**SUPPLIED MATERIAL**

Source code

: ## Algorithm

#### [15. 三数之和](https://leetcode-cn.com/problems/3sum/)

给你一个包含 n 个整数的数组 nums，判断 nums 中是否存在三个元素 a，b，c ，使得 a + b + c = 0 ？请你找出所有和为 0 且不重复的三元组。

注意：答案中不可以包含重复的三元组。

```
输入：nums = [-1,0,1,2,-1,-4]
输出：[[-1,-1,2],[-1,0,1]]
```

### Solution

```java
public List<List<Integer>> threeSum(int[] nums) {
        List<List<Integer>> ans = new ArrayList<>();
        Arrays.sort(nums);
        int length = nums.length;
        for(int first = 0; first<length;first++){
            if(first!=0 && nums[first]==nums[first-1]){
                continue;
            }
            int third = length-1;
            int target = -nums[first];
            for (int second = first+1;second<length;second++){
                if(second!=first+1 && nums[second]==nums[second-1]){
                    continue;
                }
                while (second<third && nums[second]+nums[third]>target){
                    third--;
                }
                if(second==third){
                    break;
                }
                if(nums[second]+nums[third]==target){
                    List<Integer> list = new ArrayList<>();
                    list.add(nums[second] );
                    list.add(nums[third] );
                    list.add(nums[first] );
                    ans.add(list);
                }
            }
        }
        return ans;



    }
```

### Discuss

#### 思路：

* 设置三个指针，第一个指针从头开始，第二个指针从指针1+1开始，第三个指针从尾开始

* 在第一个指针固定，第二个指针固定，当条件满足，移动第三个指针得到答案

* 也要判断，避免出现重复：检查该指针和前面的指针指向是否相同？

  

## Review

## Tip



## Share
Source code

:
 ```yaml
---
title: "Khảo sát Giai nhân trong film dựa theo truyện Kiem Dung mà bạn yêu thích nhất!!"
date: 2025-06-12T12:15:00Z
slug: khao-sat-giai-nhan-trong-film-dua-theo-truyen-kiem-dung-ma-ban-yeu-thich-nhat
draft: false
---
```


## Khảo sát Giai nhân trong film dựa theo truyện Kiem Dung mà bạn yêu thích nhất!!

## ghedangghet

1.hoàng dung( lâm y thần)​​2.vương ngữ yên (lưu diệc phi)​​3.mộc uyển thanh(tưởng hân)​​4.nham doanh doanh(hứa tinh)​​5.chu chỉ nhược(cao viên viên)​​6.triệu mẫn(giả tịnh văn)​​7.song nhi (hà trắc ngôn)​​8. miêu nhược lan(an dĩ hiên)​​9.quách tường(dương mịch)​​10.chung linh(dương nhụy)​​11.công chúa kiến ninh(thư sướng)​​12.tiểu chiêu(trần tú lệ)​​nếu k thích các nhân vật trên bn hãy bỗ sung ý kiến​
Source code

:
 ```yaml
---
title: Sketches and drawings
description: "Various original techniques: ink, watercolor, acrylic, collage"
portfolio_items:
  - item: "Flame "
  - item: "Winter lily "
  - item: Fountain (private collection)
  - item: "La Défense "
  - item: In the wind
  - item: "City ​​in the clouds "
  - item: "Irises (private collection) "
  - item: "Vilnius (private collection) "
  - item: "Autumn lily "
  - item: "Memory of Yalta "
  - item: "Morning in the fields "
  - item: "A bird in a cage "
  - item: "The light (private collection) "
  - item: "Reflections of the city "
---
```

**WORK TO COMPLETE**
The listing is to be given again exactly, line for line.

**EXERCISE ANSWER**
Source code

: ## Algorithm

#### [15. 三数之和](https://leetcode-cn.com/problems/3sum/)

给你一个包含 n 个整数的数组 nums，判断 nums 中是否存在三个元素 a，b，c ，使得 a + b + c = 0 ？请你找出所有和为 0 且不重复的三元组。

注意：答案中不可以包含重复的三元组。

```
输入：nums = [-1,0,1,2,-1,-4]
输出：[[-1,-1,2],[-1,0,1]]
```

### Solution

```java
public List<List<Integer>> threeSum(int[] nums) {
        List<List<Integer>> ans = new ArrayList<>();
        Arrays.sort(nums);
        int length = nums.length;
        for(int first = 0; first<length;first++){
            if(first!=0 && nums[first]==nums[first-1]){
                continue;
            }
            int third = length-1;
            int target = -nums[first];
            for (int second = first+1;second<length;second++){
                if(second!=first+1 && nums[second]==nums[second-1]){
                    continue;
                }
                while (second<third && nums[second]+nums[third]>target){
                    third--;
                }
                if(second==third){
                    break;
                }
                if(nums[second]+nums[third]==target){
                    List<Integer> list = new ArrayList<>();
                    list.add(nums[second] );
                    list.add(nums[third] );
                    list.add(nums[first] );
                    ans.add(list);
                }
            }
        }
        return ans;



    }
```

### Discuss

#### 思路：

* 设置三个指针，第一个指针从头开始，第二个指针从指针1+1开始，第三个指针从尾开始

* 在第一个指针固定，第二个指针固定，当条件满足，移动第三个指针得到答案

* 也要判断，避免出现重复：检查该指针和前面的指针指向是否相同？

  

## Review

## Tip



## Share
Source code

:
 ```yaml
---
title: "Khảo sát Giai nhân trong film dựa theo truyện Kiem Dung mà bạn yêu thích nhất!!"
date: 2025-06-12T12:15:00Z
slug: khao-sat-giai-nhan-trong-film-dua-theo-truyen-kiem-dung-ma-ban-yeu-thich-nhat
draft: false
---
```


## Khảo sát Giai nhân trong film dựa theo truyện Kiem Dung mà bạn yêu thích nhất!!

## ghedangghet

1.hoàng dung( lâm y thần)​​2.vương ngữ yên (lưu diệc phi)​​3.mộc uyển thanh(tưởng hân)​​4.nham doanh doanh(hứa tinh)​​5.chu chỉ nhược(cao viên viên)​​6.triệu mẫn(giả tịnh văn)​​7.song nhi (hà trắc ngôn)​​8. miêu nhược lan(an dĩ hiên)​​9.quách tường(dương mịch)​​10.chung linh(dương nhụy)​​11.công chúa kiến ninh(thư sướng)​​12.tiểu chiêu(trần tú lệ)​​nếu k thích các nhân vật trên bn hãy bỗ sung ý kiến​
Source code

:
 ```yaml
---
title: Sketches and drawings
description: "Various original techniques: ink, watercolor, acrylic, collage"
portfolio_items:
  - item: "Flame "
  - item: "Winter lily "
  - item: Fountain (private collection)
  - item: "La Défense "
  - item: In the wind
  - item: "City ​​in the clouds "
  - item: "Irises (private collection) "
  - item: "Vilnius (private collection) "
  - item: "Autumn lily "
  - item: "Memory of Yalta "
  - item: "Morning in the fields "
  - item: "A bird in a cage "
  - item: "The light (private collection) "
  - item: "Reflections of the city "
---
```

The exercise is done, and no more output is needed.